**What you will do**: Starting at the top of the records below, write out each line exactly as it stands, stopping after the line with "### Linguagens e Ferramentas"; exclude the pictures.

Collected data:
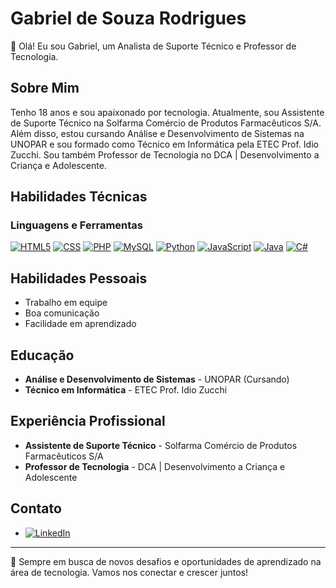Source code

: # Gabriel de Souza Rodrigues

👋 Olá! Eu sou Gabriel, um Analista de Suporte Técnico e Professor de Tecnologia.

## Sobre Mim
Tenho 18 anos e sou apaixonado por tecnologia. Atualmente, sou Assistente de Suporte Técnico na Solfarma Comércio de Produtos Farmacêuticos S/A. Além disso, estou cursando Análise e Desenvolvimento de Sistemas na UNOPAR e sou formado como Técnico em Informática pela ETEC Prof. Idio Zucchi. Sou também Professor de Tecnologia no DCA | Desenvolvimento a Criança e Adolescente.

## Habilidades Técnicas

### Linguagens e Ferramentas

[![HTML5](https://img.shields.io/badge/HTML5-E34F26?style=for-the-badge&logo=html5&logoColor=white)](https://www.linkedin.com/in/gabriel-rodrigues-65ba522aa/)
[![CSS](https://img.shields.io/badge/CSS-1572B6?style=for-the-badge&logo=css3&logoColor=white)](https://www.linkedin.com/in/gabriel-rodrigues-65ba522aa/)
[![PHP](https://img.shields.io/badge/PHP-777BB4?style=for-the-badge&logo=php&logoColor=white)](https://www.linkedin.com/in/gabriel-rodrigues-65ba522aa/)
[![MySQL](https://img.shields.io/badge/MySQL-4479A1?style=for-the-badge&logo=mysql&logoColor=white)](https://www.linkedin.com/in/gabriel-rodrigues-65ba522aa/)
[![Python](https://img.shields.io/badge/Python-3776AB?style=for-the-badge&logo=python&logoColor=white)](https://www.linkedin.com/in/gabriel-rodrigues-65ba522aa/)
[![JavaScript](https://img.shields.io/badge/JavaScript-F7DF1E?style=for-the-badge&logo=javascript&logoColor=black)](https://www.linkedin.com/in/gabriel-rodrigues-65ba522aa/)
[![Java](https://img.shields.io/badge/Java-007396?style=for-the-badge&logo=java&logoColor=white)](https://www.linkedin.com/in/gabriel-rodrigues-65ba522aa/)
[![C#](https://img.shields.io/badge/C%23-239120?style=for-the-badge&logo=c-sharp&logoColor=white)](https://www.linkedin.com/in/gabriel-rodrigues-65ba522aa/)

## Habilidades Pessoais

- Trabalho em equipe
- Boa comunicação
- Facilidade em aprendizado

## Educação

- **Análise e Desenvolvimento de Sistemas** - UNOPAR (Cursando)
- **Técnico em Informática** - ETEC Prof. Idio Zucchi

## Experiência Profissional

- **Assistente de Suporte Técnico** - Solfarma Comércio de Produtos Farmacêuticos S/A
- **Professor de Tecnologia** - DCA | Desenvolvimento a Criança e Adolescente

## Contato

- [![LinkedIn](https://img.shields.io/badge/LinkedIn-Profile-blue?style=for-the-badge&logo=linkedin)](https://www.linkedin.com/in/gabriel-rodrigues-65ba522aa/)

---

🔭 Sempre em busca de novos desafios e oportunidades de aprendizado na área de tecnologia. Vamos nos conectar e crescer juntos!



<!--
**GDSRodrigues/GDSRodrigues** is a ✨ _special_ ✨ repository because its `README.md` (this file) appears on your GitHub profile.

Here are some ideas to get you started:

- 🔭 I’m currently working on ...
- 🌱 I’m currently learning ...
- 👯 I’m looking to collaborate on ...
- 🤔 I’m looking for help with ...
- 💬 Ask me about ...
- 📫 How to reach me: ...
- 😄 Pronouns: ...
- ⚡ Fun fact: ...
-->

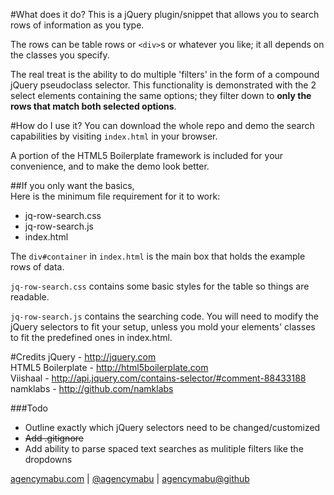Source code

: #What does it do?
This is a jQuery plugin/snippet that allows you to search rows of information as you type.

The rows can be table rows or `<div>`s or whatever you like; it all depends on the classes you specify.  

The real treat is the ability to do multiple 'filters' in the form of a compound jQuery pseudoclass selector. This functionality is demonstrated with the 2 select elements containing the same options; they filter down to **only the rows that match both selected options**.

#How do I use it?
You can download the whole repo and demo the search capabilities by visiting `index.html` in your browser.

A portion of the HTML5 Boilerplate framework is included for your convenience, and to make the demo look better.

##If you only want the basics,  
Here is the minimum file requirement for it to work:  

+ jq-row-search.css  
+ jq-row-search.js  
+ index.html  

The `div#container` in `index.html` is the main box that holds the example rows of data.  

`jq-row-search.css` contains some basic styles for the table so things are readable.

`jq-row-search.js` contains the searching code. You will need to modify the jQuery selectors to fit your setup, unless you mold your elements' classes to fit the predefined ones in index.html.

#Credits
jQuery - http://jquery.com  
HTML5 Boilerplate - http://html5boilerplate.com  
Viishaal - http://api.jquery.com/contains-selector/#comment-88433188  
namklabs - http://github.com/namklabs  

###Todo

+ Outline exactly which jQuery selectors need to be changed/customized  
+ <del>Add .gitignore</del>  
+ Add ability to parse spaced text searches as mulitiple filters like the dropdowns  

[agencymabu.com](http://agencymabu.com) | [@agencymabu](http://twitter.com/agencymabu) | [agencymabu@github](http://github.com/agencymabu)
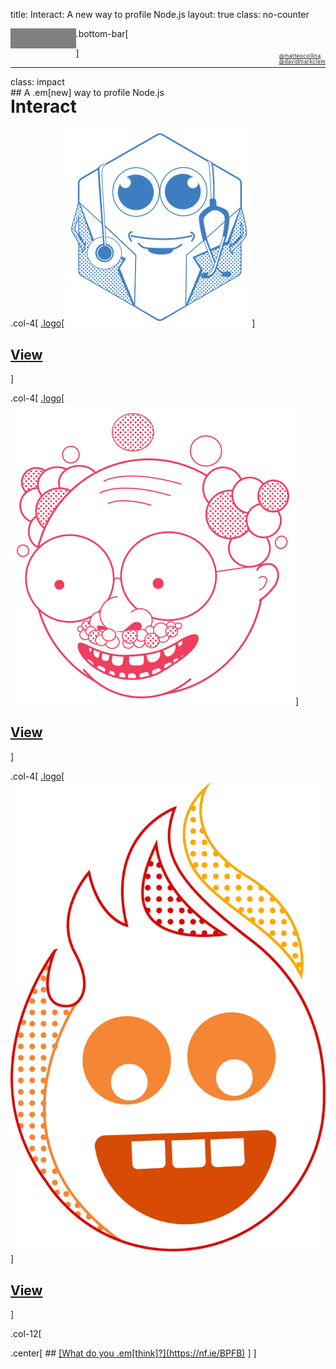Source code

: title: Interact: A new way to profile Node.js
layout: true
class: no-counter
<!-- This slide will serve as the base layout for all your slides -->
.bottom-bar[
  <a style="float:left;filter:invert(.5)" href="http://nearform.com"><img src="nearform.svg" alt="nearForm" height="32"></a>
  <div style='float:right;margin-top:.6em;letter-spacing:.03em'>
    <div style='font-size:0.6em;line-height:1.2em'>
      <a href=https://twitter.com/matteocollina>
        <span class=em>@</span>matteocollina 
      </a>
    </div>
    <div style='font-size:0.6em;line-height:1.1em'>
      <a href=https://twitter.com/davidmarkclem>
        <span class=em>@</span>davidmarkclem
      </a>
    </div>
  </div>
]

---

class: impact

<base target="_blank"></base>
<p style='margin-top:-1em'></p>
## A .em[new] way to profile Node.js 
<h1 style="margin-top:-0.1em;margin-bottom: 0">Interact</h1>

.col-4[
[.logo[![](doctor.png)]](doctor-demo.html)
## [View](http://davidmarkclements.github.io/a-new-way-to-profile-node-js/doctor-demo.html)
]

.col-4[
[.logo[![](bp.png)]](bubbleprof-demo.html)
## [View](http://davidmarkclements.github.io/a-new-way-to-profile-node-js/bubbleprof-demo.html)
]

.col-4[
[.logo[![](flame.png)]](flame-demo.html)
## [View](http://davidmarkclements.github.io/a-new-way-to-profile-node-js/flame-demo.html)
]

.col-12[
  <p style="margin-top:.5em"></p>
  .center[
  ## <u>[What do you .em[think]?](https://nf.ie/BPFB)</u>
  ]
]
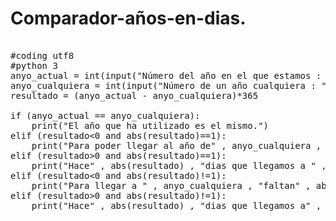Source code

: # Comparador-años-en-dias.


<pre>

#coding utf8
#python 3
anyo_actual = int(input("Número del año en el que estamos : "))
anyo_cualquiera = int(input("Número de un año cualquiera : "))
resultado = (anyo_actual - anyo_cualquiera)*365

if (anyo_actual == anyo_cualquiera):
    print("El año que ha utilizado es el mismo.")
elif (resultado<0 and abs(resultado)==1):
    print("Para poder llegar al año de" , anyo_cualquiera , "faltan" , abs(resultado) , "dias")
elif (resultado>0 and abs(resultado)==1):
    print("Hace" , abs(resultado) , "dias que llegamos a " , anyo_cualquiera)
elif (resultado<0 and abs(resultado)!=1):
    print("Para llegar a " , anyo_cualquiera , "faltan" , abs(resultado) , "dias")
elif (resultado>0 and abs(resultado)!=1):
    print("Hace" , abs(resultado) , "dias que llegamos a" , anyo_cualquiera)
 	
</pre>


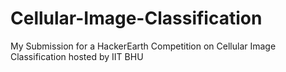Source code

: # Cellular-Image-Classification
My Submission for a HackerEarth Competition on Cellular Image Classification hosted by IIT BHU 
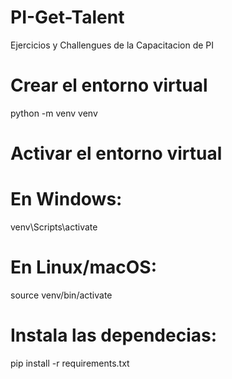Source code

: # PI-Get-Talent
Ejercicios y Challengues de la Capacitacion de PI



# Crear el entorno virtual
python -m venv venv

# Activar el entorno virtual
# En Windows:
venv\Scripts\activate
# En Linux/macOS:
source venv/bin/activate

# Instala las dependecias:
pip install -r requirements.txt

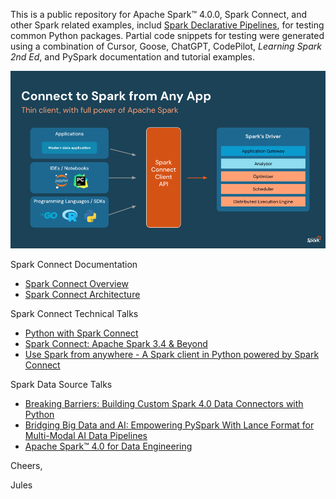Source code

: This is a public repository for Apache Spark™ 4.0.0, Spark Connect, and other Spark related examples, includ [Spark Declarative Pipelines](src/py/sdp/SDP_README.md), for testing common Python packages. Partial code snippets for testing were generated using a combination of Cursor, Goose, ChatGPT, CodePilot, _Learning Spark 2nd Ed_, and PySpark documentation and tutorial examples.

<img src="images/spark_connect.png">

Spark Connect Documentation

* [Spark Connect Overview](https://spark.apache.org/docs/4.0.0/spark-connect-overview.html)
 * [Spark Connect Architecture](https://spark.apache.org/spark-connect/)

Spark Connect Technical Talks
 * [Python with Spark Connect](https://www.youtube.com/watch?v=QGUvjcrqj-U)
 * [Spark Connect: Apache Spark 3.4 & Beyond](https://www.youtube.com/watch?v=vTd3OqDzjuo)
 * [ Use Spark from anywhere - A Spark client in Python powered by Spark Connect](https://www.youtube.com/watch?v=PzgPcvFDD4I)

Spark Data Source Talks
 * [Breaking Barriers: Building Custom Spark 4.0 Data Connectors with Python](https://lnkd.in/gvMZFQ_g)
 * [Bridging Big Data and AI: Empowering PySpark With Lance Format for Multi-Modal AI Data Pipelines](https://lnkd.in/gdauyv8E)
 * [Apache Spark™ 4.0 for Data Engineering](https://www.youtube.com/watch?v=odQ6mEUzGvQ)

Cheers,

Jules
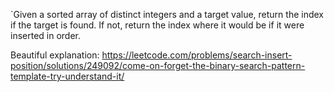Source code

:`Given a sorted array of distinct integers and a target value, return the index if the target is found. If not, return the index where it would be if it were inserted in order.

Beautiful explanation: https://leetcode.com/problems/search-insert-position/solutions/249092/come-on-forget-the-binary-search-pattern-template-try-understand-it/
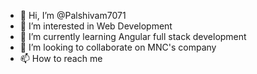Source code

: - 👋 Hi, I’m @Palshivam7071
- 👀 I’m interested in Web Development
- 🌱 I’m currently learning Angular full stack development 
- 💞️ I’m looking to collaborate on MNC's company
- 📫 How to reach me 

<!---
Palshivam7071/Palshivam7071 is a ✨ special ✨ repository because its `README.md` (this file) appears on your GitHub profile.
You can click the Preview link to take a look at your changes.
--->

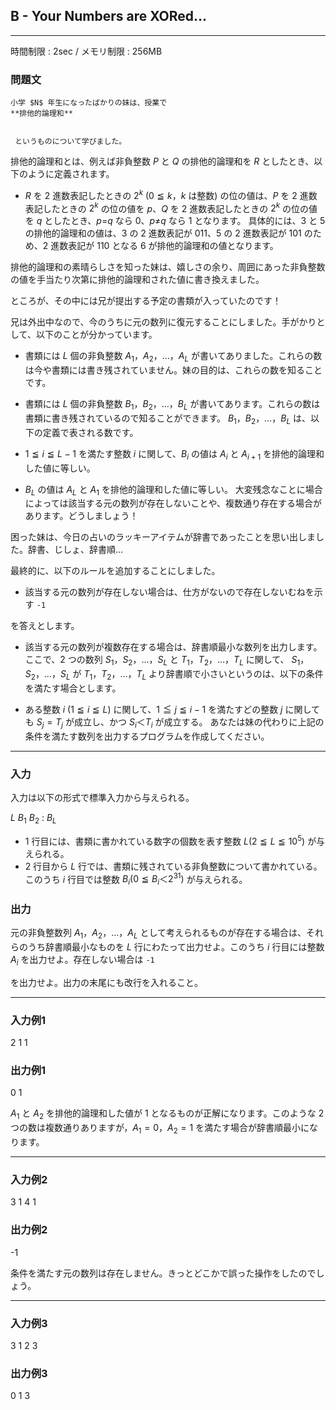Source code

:## B - Your Numbers are XORed...

----------

時間制限 : 2sec / メモリ制限 : 256MB

### 問題文


	小学 $N$ 年生になったばかりの妹は、授業で 
	**排他的論理和**


	 というものについて学びました。


排他的論理和とは、例えば非負整数 $P$ と $Q$ の排他的論理和を $R$ としたとき、以下のように定義されます。

* $R$ を $2$ 進数表記したときの $2^k$ ($0 ≦ k$，$k$ は整数) の位の値は、$P$ を $2$ 進数表記したときの $2^k$ の位の値を $p$、$Q$ を $2$ 進数表記したときの $2^k$ の位の値を $q$ としたとき、$p$=$q$ なら $0$、$p$≠$q$ なら $1$ となります。
具体的には、$3$ と $5$ の排他的論理和の値は、$3$ の $2$ 進数表記が $011$、$5$ の $2$ 進数表記が $101$ のため、$2$ 進数表記が $110$ となる $6$ が排他的論理和の値となります。

排他的論理和の素晴らしさを知った妹は、嬉しさの余り、周囲にあった非負整数の値を手当たり次第に排他的論理和された値に書き換えました。

ところが、その中には兄が提出する予定の書類が入っていたのです！

兄は外出中なので、今のうちに元の数列に復元することにしました。手がかりとして、以下のことが分かっています。

* 書類には $L$ 個の非負整数 $A_1$，$A_2$，…，$A_L$ が書いてありました。これらの数は今や書類には書き残されていません。妹の目的は、これらの数を知ることです。
* 書類には $L$ 個の非負整数 $B_1$，$B_2$，…，$B_L$ が書いてあります。これらの数は書類に書き残されているので知ることができます。
$B_1$，$B_2$，…，$B_L$ は、以下の定義で表される数です。

* $1 ≦ i ≦ L-1$ を満たす整数 $i$ に関して、$B_i$ の値は $A_i$ と $A_{i+1}$ を排他的論理和した値に等しい。
* $B_L$ の値は $A_L$ と $A_1$ を排他的論理和した値に等しい。
大変残念なことに場合によっては該当する元の数列が存在しないことや、複数通り存在する場合があります。どうしましょう！

困った妹は、今日の占いのラッキーアイテムが辞書であったことを思い出しました。辞書、じしょ、辞書順…

最終的に、以下のルールを追加することにしました。

* 該当する元の数列が存在しない場合は、仕方がないので存在しないむねを示す `-1`

 を答えとします。
* 該当する元の数列が複数存在する場合は、辞書順最小な数列を出力します。
ここで、$2$ つの数列 $S_1$，$S_2$，…，$S_L$ と $T_1$，$T_2$，…，$T_L$ に関して、 $S_1$，$S_2$，…，$S_L$ が $T_1$，$T_2$，…，$T_L$ より辞書順で小さいというのは、以下の条件を満たす場合とします。

* ある整数 $i$ ($1 ≦ i ≦ L$) に関して、$1 ≦ j ≦ i-1$ を満たすどの整数 $j$ に関しても $S_j=T_j$ が成立し、かつ $S_i＜T_i$ が成立する。
あなたは妹の代わりに上記の条件を満たす数列を出力するプログラムを作成してください。

----------

### 入力

入力は以下の形式で標準入力から与えられる。

>
$L$
$B_1$
$B_2$
:
$B_L$


* $1$ 行目には、書類に書かれている数字の個数を表す整数 $L (2 ≦ L ≦ 10^5)$ が与えられる。
* $2$ 行目から $L$ 行では、書類に残されている非負整数について書かれている。このうち $i$ 行目では整数 $B_i (0 ≦ B_i ＜ 2^{31})$ が与えられる。
### 出力

元の非負整数列 $A_1$，$A_2$，…，$A_L$ として考えられるものが存在する場合は、それらのうち辞書順最小なものを $L$ 行にわたって出力せよ。このうち $i$ 行目には整数 $A_i$ を出力せよ。存在しない場合は `-1`

 を出力せよ。出力の末尾にも改行を入れること。

----------

### 入力例1

>
2
1
1


### 出力例1

>
0
1


$A_1$ と $A_2$ を排他的論理和した値が $1$ となるものが正解になります。このような $2$ つの数は複数通りありますが，$A_1=0$，$A_2=1$ を満たす場合が辞書順最小になります。

----------

### 入力例2

>
3
1
4
1


### 出力例2

>
-1


条件を満たす元の数列は存在しません。きっとどこかで誤った操作をしたのでしょう。

----------

### 入力例3

>
3
1
2
3


### 出力例3

>
0
1
3


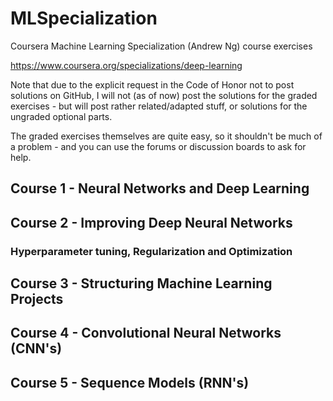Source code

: # MLSpecialization

Coursera Machine Learning Specialization (Andrew Ng) course exercises

https://www.coursera.org/specializations/deep-learning

Note that due to the explicit request in the Code of Honor not to post solutions on GitHub, I will not (as of now)
post the solutions for the graded exercises - but will post rather related/adapted stuff, or solutions for the ungraded
optional parts.

The graded exercises themselves are quite easy, so it shouldn't be much of a problem - and you can use the forums or
discussion boards to ask for help.

## Course 1 - Neural Networks and Deep Learning

## Course 2 - Improving Deep Neural Networks
###  Hyperparameter tuning, Regularization and Optimization

## Course 3 - Structuring Machine Learning Projects

## Course 4 - Convolutional Neural Networks (CNN's)

## Course 5 - Sequence Models (RNN's)
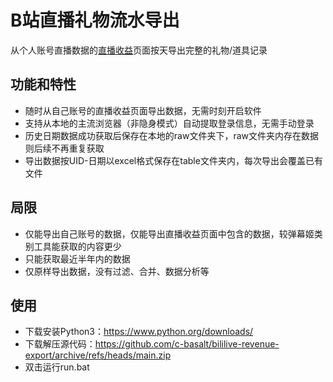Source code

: # B站直播礼物流水导出

从个人账号直播数据的[直播收益](https://link.bilibili.com/p/center/index#/live-data/gift-list)页面按天导出完整的礼物/道具记录

## 功能和特性

- 随时从自己账号的直播收益页面导出数据，无需时刻开启软件
- 支持从本地的主流浏览器（非隐身模式）自动提取登录信息，无需手动登录
- 历史日期数据成功获取后保存在本地的raw文件夹下，raw文件夹内存在数据则后续不再重复获取
- 导出数据按UID-日期以excel格式保存在table文件夹内，每次导出会覆盖已有文件

## 局限

- 仅能导出自己账号的数据，仅能导出直播收益页面中包含的数据，较弹幕姬类别工具能获取的内容更少
- 只能获取最近半年内的数据
- 仅原样导出数据，没有过滤、合并、数据分析等

## 使用

- 下载安装Python3：https://www.python.org/downloads/
- 下载解压源代码：https://github.com/c-basalt/bililive-revenue-export/archive/refs/heads/main.zip
- 双击运行run.bat
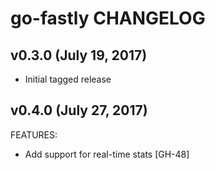 # go-fastly CHANGELOG

## v0.3.0 (July 19, 2017)

- Initial tagged release

## v0.4.0 (July 27, 2017)

FEATURES:

  - Add support for real-time stats [GH-48]
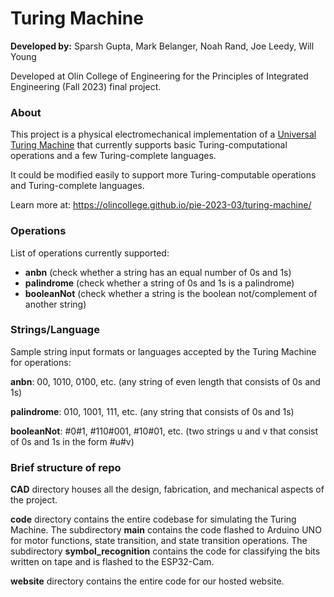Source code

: # Turing Machine

**Developed by:** Sparsh Gupta, Mark Belanger, Noah Rand, Joe Leedy, Will Young

Developed at Olin College of Engineering for the Principles of Integrated Engineering (Fall 2023) final project.


### About
This project is a physical electromechanical implementation of a [Universal Turing Machine](https://en.wikipedia.org/wiki/Universal_Turing_machine) that currently supports basic Turing-computational operations and a few Turing-complete languages.

It could be modified easily to support more Turing-computable operations and Turing-complete languages.

Learn more at: https://olincollege.github.io/pie-2023-03/turing-machine/

### Operations
List of operations currently supported:

- **anbn** (check whether a string has an equal number of 0s and 1s)
- **palindrome** (check whether a string of 0s and 1s is a palindrome)
- **booleanNot** (check whether a string is the boolean not/complement of another string)

### Strings/Language

Sample string input formats or languages accepted by the Turing Machine for operations:

**anbn**: 00, 1010, 0100, etc. (any string of even length that consists of 0s and 1s)

**palindrome**: 010, 1001, 111, etc. (any string that consists of 0s and 1s)

**booleanNot**: #0#1, #110#001, #10#01, etc. (two strings u and v that consist of 0s and 1s in the form #u#v)

### Brief structure of repo

**CAD** directory houses all the design, fabrication, and mechanical aspects of the project.

**code** directory contains the entire codebase for simulating the Turing Machine. The subdirectory **main** contains the code flashed to Arduino UNO for motor functions,
state transition, and state transition operations. The subdirectory **symbol_recognition** contains the code for classifying the bits written on tape and is flashed to the ESP32-Cam.

**website** directory contains the entire code for our hosted website.
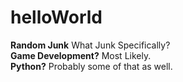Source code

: <h1> helloWorld </h1>
<b>Random Junk</b> What Junk Specifically? </br>
<b>Game Development?</b> Most Likely.</br>
<b>Python?</b> Probably some of that as well. 
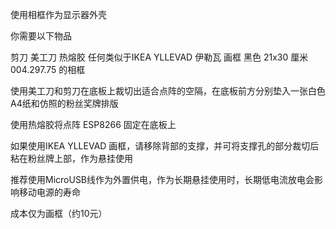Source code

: <p>使用相框作为显示器外壳</p>
<p>你需要以下物品</p>
<p>剪刀 美工刀 热熔胶 任何类似于IKEA YLLEVAD 伊勒瓦 画框 黑色 21x30 厘米 004.297.75 的相框</p>
<p>使用美工刀和剪刀在底板上裁切出适合点阵的空隔，在底板前方分别垫入一张白色A4纸和仿照的粉丝奖牌排版</p>
<p>使用热熔胶将点阵 ESP8266 固定在底板上</p>
<p>如果使用IKEA YLLEVAD 画框，请移除背部的支撑，并可将支撑孔的部分裁切后粘在粉丝牌上部，作为悬挂使用</p>
<p>推荐使用MicroUSB线作为外置供电，作为长期悬挂使用时，长期低电流放电会影响移动电源的寿命</p>
<p>成本仅为画框（约10元）</p>
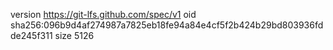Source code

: version https://git-lfs.github.com/spec/v1
oid sha256:096b9d4af274987a7825eb18fe94a84e4cf5f2b424b29bd803936fdde245f311
size 5126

**Output of the task**:
Source code

: # Gabriel de Souza Rodrigues

👋 Olá! Eu sou Gabriel, um Analista de Suporte Técnico e Professor de Tecnologia.

## Sobre Mim
Tenho 18 anos e sou apaixonado por tecnologia. Atualmente, sou Assistente de Suporte Técnico na Solfarma Comércio de Produtos Farmacêuticos S/A. Além disso, estou cursando Análise e Desenvolvimento de Sistemas na UNOPAR e sou formado como Técnico em Informática pela ETEC Prof. Idio Zucchi. Sou também Professor de Tecnologia no DCA | Desenvolvimento a Criança e Adolescente.

## Habilidades Técnicas

### Linguagens e Ferramentas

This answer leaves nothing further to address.